* THE TASK
All that is needed is every line of the listing below that has "mysql".

* TASK INPUT
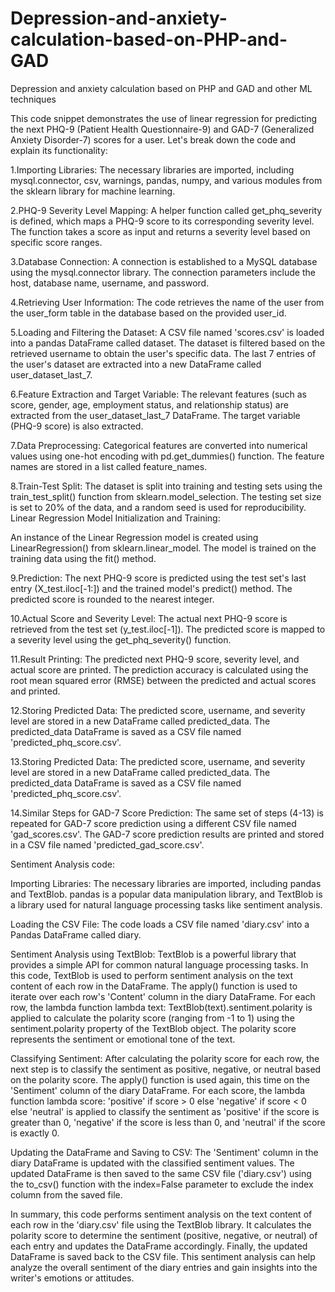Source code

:# Depression-and-anxiety-calculation-based-on-PHP-and-GAD
Depression and anxiety calculation based on PHP and GAD and other ML techniques


This code snippet demonstrates the use of linear regression for predicting the next PHQ-9 (Patient Health Questionnaire-9) and GAD-7 (Generalized Anxiety Disorder-7) scores for a user. Let's break down the code and explain its functionality:

1.Importing Libraries:
The necessary libraries are imported, including mysql.connector, csv, warnings, pandas, numpy, and various modules from the sklearn library for machine learning.

2.PHQ-9 Severity Level Mapping:
A helper function called get_phq_severity is defined, which maps a PHQ-9 score to its corresponding severity level. The function takes a score as input and returns a severity level based on specific score ranges.

3.Database Connection:
A connection is established to a MySQL database using the mysql.connector library. The connection parameters include the host, database name, username, and password.

4.Retrieving User Information:
The code retrieves the name of the user from the user_form table in the database based on the provided user_id.

5.Loading and Filtering the Dataset:
A CSV file named 'scores.csv' is loaded into a pandas DataFrame called dataset.
The dataset is filtered based on the retrieved username to obtain the user's specific data.
The last 7 entries of the user's dataset are extracted into a new DataFrame called user_dataset_last_7.

6.Feature Extraction and Target Variable:
The relevant features (such as score, gender, age, employment status, and relationship status) are extracted from the user_dataset_last_7 DataFrame.
The target variable (PHQ-9 score) is also extracted.

7.Data Preprocessing:
Categorical features are converted into numerical values using one-hot encoding with pd.get_dummies() function.
The feature names are stored in a list called feature_names.

8.Train-Test Split:
The dataset is split into training and testing sets using the train_test_split() function from sklearn.model_selection.
The testing set size is set to 20% of the data, and a random seed is used for reproducibility.
Linear Regression Model Initialization and Training:

An instance of the Linear Regression model is created using LinearRegression() from sklearn.linear_model.
The model is trained on the training data using the fit() method.

9.Prediction:
The next PHQ-9 score is predicted using the test set's last entry (X_test.iloc[-1:]) and the trained model's predict() method.
The predicted score is rounded to the nearest integer.

10.Actual Score and Severity Level:
The actual next PHQ-9 score is retrieved from the test set (y_test.iloc[-1]).
The predicted score is mapped to a severity level using the get_phq_severity() function.

11.Result Printing:
The predicted next PHQ-9 score, severity level, and actual score are printed.
The prediction accuracy is calculated using the root mean squared error (RMSE) between the predicted and actual scores and printed.

12.Storing Predicted Data:
The predicted score, username, and severity level are stored in a new DataFrame called predicted_data.
The predicted_data DataFrame is saved as a CSV file named 'predicted_phq_score.csv'.

13.Storing Predicted Data:
The predicted score, username, and severity level are stored in a new DataFrame called predicted_data.
The predicted_data DataFrame is saved as a CSV file named 'predicted_phq_score.csv'.

14.Similar Steps for GAD-7 Score Prediction:
The same set of steps (4-13) is repeated for GAD-7 score prediction using a different CSV file named 'gad_scores.csv'.
The GAD-7 score prediction results are printed and stored in a CSV file named 'predicted_gad_score.csv'.


Sentiment Analysis code:

Importing Libraries:
The necessary libraries are imported, including pandas and TextBlob.
pandas is a popular data manipulation library, and TextBlob is a library used for natural language processing tasks like sentiment analysis.

Loading the CSV File:
The code loads a CSV file named 'diary.csv' into a Pandas DataFrame called diary.

Sentiment Analysis using TextBlob:
TextBlob is a powerful library that provides a simple API for common natural language processing tasks. In this code, TextBlob is used to perform sentiment analysis on the text content of each row in the DataFrame.
The apply() function is used to iterate over each row's 'Content' column in the diary DataFrame.
For each row, the lambda function lambda text: TextBlob(text).sentiment.polarity is applied to calculate the polarity score (ranging from -1 to 1) using the sentiment.polarity property of the TextBlob object. The polarity score represents the sentiment or emotional tone of the text.

Classifying Sentiment:
After calculating the polarity score for each row, the next step is to classify the sentiment as positive, negative, or neutral based on the polarity score.
The apply() function is used again, this time on the 'Sentiment' column of the diary DataFrame.
For each score, the lambda function lambda score: 'positive' if score > 0 else 'negative' if score < 0 else 'neutral' is applied to classify the sentiment as 'positive' if the score is greater than 0, 'negative' if the score is less than 0, and 'neutral' if the score is exactly 0.

Updating the DataFrame and Saving to CSV:
The 'Sentiment' column in the diary DataFrame is updated with the classified sentiment values.
The updated DataFrame is then saved to the same CSV file ('diary.csv') using the to_csv() function with the index=False parameter to exclude the index column from the saved file.

In summary, this code performs sentiment analysis on the text content of each row in the 'diary.csv' file using the TextBlob library. It calculates the polarity score to determine the sentiment (positive, negative, or neutral) of each entry and updates the DataFrame accordingly. Finally, the updated DataFrame is saved back to the CSV file. This sentiment analysis can help analyze the overall sentiment of the diary entries and gain insights into the writer's emotions or attitudes.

* SOLVED EXERCISE
The necessary libraries are imported, including mysql.connector, csv, warnings, pandas, numpy, and various modules from the sklearn library for machine learning.
A connection is established to a MySQL database using the mysql.connector library. The connection parameters include the host, database name, username, and password.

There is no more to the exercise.